Big storms in Atlantic hit 1,000-year high

A new study suggests that the frequency of hurricanes has increased dramatically during the past 10 years. Climate change is one potential culprit.

The people of US Gulf Coast have felt unusually battered by big storms during the past few years. Now, it turns out their instincts are right.

A new report in the scientific journal Nature indicates that the last decade has seen, on average, more frequent hurricanes than any time in the last 1,000 years. The last period of similar activity occurred during the Medieval Warm Period.

The study is not definitive, but it is a unique piece of work that combines an analysis of sediment cores from inland lakes and tidal marshes with computer modeling and finds a "striking consistency" between the two, the authors suggest.

The use of sediment cores to place and date ancient storms – called "paeleotempestology" – is becoming an increasingly useful tool in the broader effort to try to reconstruct the history of hurricane activity in order to better predict a future potentially influenced by climate change.

"You don't want to go into the business of predicting the future without knowing the history, which does tell us what's possible and tests our understanding," says Richard Alley, a Pennsylvania State climate change researcher. "When people build models to predict hurricanes in the future, one way you know it works is to wait 100 years and say, 'See.' Or you run it against the previous 1,000 years."

The massive hurricanes that have battered the Gulf Coast during the past decade have become a focal point of the climate change debate. Some scientists have suggested that the growing ferocity and frequency of storms is tied to rising ocean temperatures, some of which may be caused by human activity.

The new report, written by Penn State University paleoclimatologist Michael Mann and several colleagues, likely won't resolve that debate, says climatologist Jim Kasting, also at Penn State.

"There is some evidence that [climate change] is adding to hurricane strength, but there's no evidence it's tied to increased hurricane frequency," he says. "Questions about whether hurricanes will increase in intensity or frequency are really difficult to answer from a modeling standpoint. [That's why] it is very important to try to have an understanding of how storm frequency and intensity has varied in the past."

So far, written history about storms like the Galveston hurricane of 1900 have provided data about strength and impact on human communities. But further back in time, the written maritime record is spotty, making it unreliable as a gauge of older storms.

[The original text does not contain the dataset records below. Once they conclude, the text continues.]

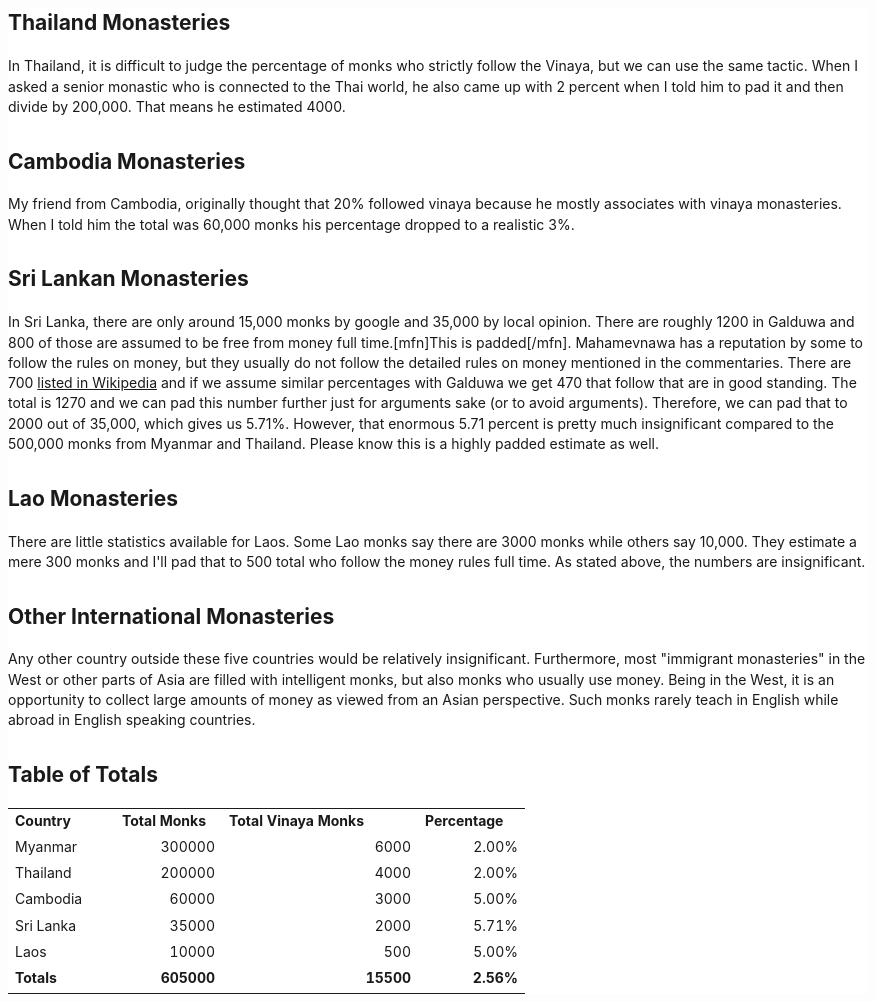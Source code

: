 ## Thailand Monasteries

In Thailand, it is difficult to judge the percentage of monks who strictly follow the Vinaya, but we can use the same tactic. When I asked a senior monastic who is connected to the Thai world, he also came up with 2 percent when I told him to pad it and then divide by 200,000. That means he estimated 4000.

## Cambodia Monasteries

My friend from Cambodia, originally thought that 20% followed vinaya because he mostly associates with vinaya monasteries. When I told him the total was 60,000 monks his percentage dropped to a realistic 3%.

## Sri Lankan Monasteries

In Sri Lanka, there are only around 15,000 monks by google and 35,000 by local opinion. There are roughly 1200 in Galduwa and 800 of those are assumed to be free from money full time.\[mfn\]This is padded\[/mfn\]. Mahamevnawa has a reputation by some to follow the rules on money, but they usually do not follow the detailed rules on money mentioned in the commentaries. There are 700 [listed in Wikipedia](https://en.wikipedia.org/wiki/Mahamevnawa_Buddhist_Monastery) and if we assume similar percentages with Galduwa we get 470 that follow that are in good standing. The total is 1270 and we can pad this number further just for arguments sake (or to avoid arguments). Therefore, we can pad that to 2000 out of 35,000, which gives us 5.71%. However, that enormous 5.71 percent is pretty much insignificant compared to the 500,000 monks from Myanmar and Thailand. Please know this is a highly padded estimate as well.

## Lao Monasteries

There are little statistics available for Laos. Some Lao monks say there are 3000 monks while others say 10,000. They estimate a mere 300 monks and I'll pad that to 500 total who follow the money rules full time. As stated above, the numbers are insignificant.

## Other International Monasteries

Any other country outside these five countries would be relatively insignificant. Furthermore, most "immigrant monasteries" in the West or other parts of Asia are filled with intelligent monks, but also monks who usually use money. Being in the West, it is an opportunity to collect large amounts of money as viewed from an Asian perspective. Such monks rarely teach in English while abroad in English speaking countries.

## Table of Totals

<table cellspacing="0" border="0"><colgroup span="2" width="107"></colgroup><colgroup width="196"></colgroup><colgroup width="107"></colgroup><tbody><tr><td height="21" align="left"><b>Country</b></td><td align="left"><b>Total Monks</b></td><td align="left"><b>Total Vinaya Monks</b></td><td align="left"><b>Percentage</b></td></tr><tr><td height="21" align="left">Myanmar</td><td align="right" sdval="300000" sdnum="1033;">300000</td><td align="right" sdval="6000" sdnum="1033;">6000</td><td align="right" sdval="0.02" sdnum="1033;0;0.00%">2.00%</td></tr><tr><td height="21" align="left">Thailand</td><td align="right" sdval="200000" sdnum="1033;">200000</td><td align="right" sdval="4000" sdnum="1033;">4000</td><td align="right" sdval="0.02" sdnum="1033;0;0.00%">2.00%</td></tr><tr><td height="21" align="left">Cambodia</td><td align="right" sdval="60000" sdnum="1033;">60000</td><td align="right" sdval="3000" sdnum="1033;">3000</td><td align="right" sdval="0.05" sdnum="1033;0;0.00%">5.00%</td></tr><tr><td height="21" align="left">Sri Lanka</td><td align="right" sdval="35000" sdnum="1033;">35000</td><td align="right" sdval="2000" sdnum="1033;">2000</td><td align="right" sdval="0.0571428571428571" sdnum="1033;0;0.00%">5.71%</td></tr><tr><td height="21" align="left">Laos</td><td align="right" sdval="10000" sdnum="1033;">10000</td><td align="right" sdval="500" sdnum="1033;">500</td><td align="right" sdval="0.05" sdnum="1033;0;0.00%">5.00%</td></tr><tr><td height="21" align="left"><b>Totals</b></td><td align="right" sdval="605000" sdnum="1033;"><b>605000</b></td><td align="right" sdval="15500" sdnum="1033;"><b>15500</b></td><td align="right" sdval="0.0256198347107438" sdnum="1033;0;0.00%"><b>2.56%</b></td></tr></tbody></table>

The research team has gotten around that by using sediment cores from a lagoon as well as tidal marshes behind barrier beaches. Hurricane storm surges drive sand into the muddy marshes, and over time that becomes a layer of sand sandwiched between mud. Scientists can date when that sandy layer formed. They can also apply the same techniques to some coastal lakes.

Mann and his coauthors from the University of Massachusetts and the Woods Hole Oceanographic Institution studied eight coastal locations where hurricanes make frequent landfall – seven in the US and one in Puerto Rico. From these samples, they extrapolated the frequency of ancient storms. The North Atlantic has produced an average of 17 storms a year during the past decade – twice the number from most years in the last millennium, according to the study.

There are some uncertainties in the analysis, the team acknowledges. But the sediment cores and modeling seem to corroborate each other. Says Alley: "We're eventually going to have good models of our climate system, and when policy makers say, 'Why should we believe that model?' we can say, 'Because we ran it for the last 1,000 years, and it matches what happens.' "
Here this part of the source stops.